Data extract START

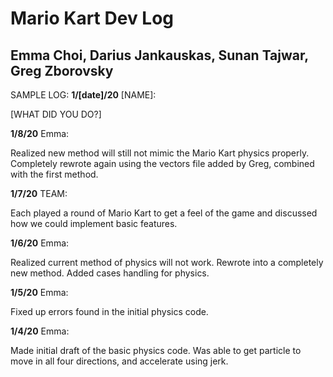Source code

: # Mario Kart Dev Log

## Emma Choi, Darius Jankauskas, Sunan Tajwar, Greg Zborovsky


SAMPLE LOG:
__1/[date]/20__ [NAME]:

[WHAT DID YOU DO?]


__1/8/20__ Emma:

Realized new method will still not mimic the Mario Kart physics properly. Completely rewrote again using the vectors file added by Greg, combined with the first method.


__1/7/20__ TEAM:

Each played a round of Mario Kart to get a feel of the game and discussed how we could implement basic features.


__1/6/20__ Emma:

Realized current method of physics will not work. Rewrote into a completely new method. Added cases handling for physics.


__1/5/20__ Emma:

Fixed up errors found in the initial physics code. 


__1/4/20__ Emma:

Made initial draft of the basic physics code. Was able to get particle to move in all four directions, and accelerate using jerk.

Data extract END

Problem to solve: Your answer must restate the entries word for word and contain no pictures.

Response to this exercise:
Source code

: # Mario Kart Dev Log

## Emma Choi, Darius Jankauskas, Sunan Tajwar, Greg Zborovsky


SAMPLE LOG:
__1/[date]/20__ [NAME]:

[WHAT DID YOU DO?]


__1/8/20__ Emma:

Realized new method will still not mimic the Mario Kart physics properly. Completely rewrote again using the vectors file added by Greg, combined with the first method.


__1/7/20__ TEAM:

Each played a round of Mario Kart to get a feel of the game and discussed how we could implement basic features.


__1/6/20__ Emma:

Realized current method of physics will not work. Rewrote into a completely new method. Added cases handling for physics.


__1/5/20__ Emma:

Fixed up errors found in the initial physics code. 


__1/4/20__ Emma:

Made initial draft of the basic physics code. Was able to get particle to move in all four directions, and accelerate using jerk.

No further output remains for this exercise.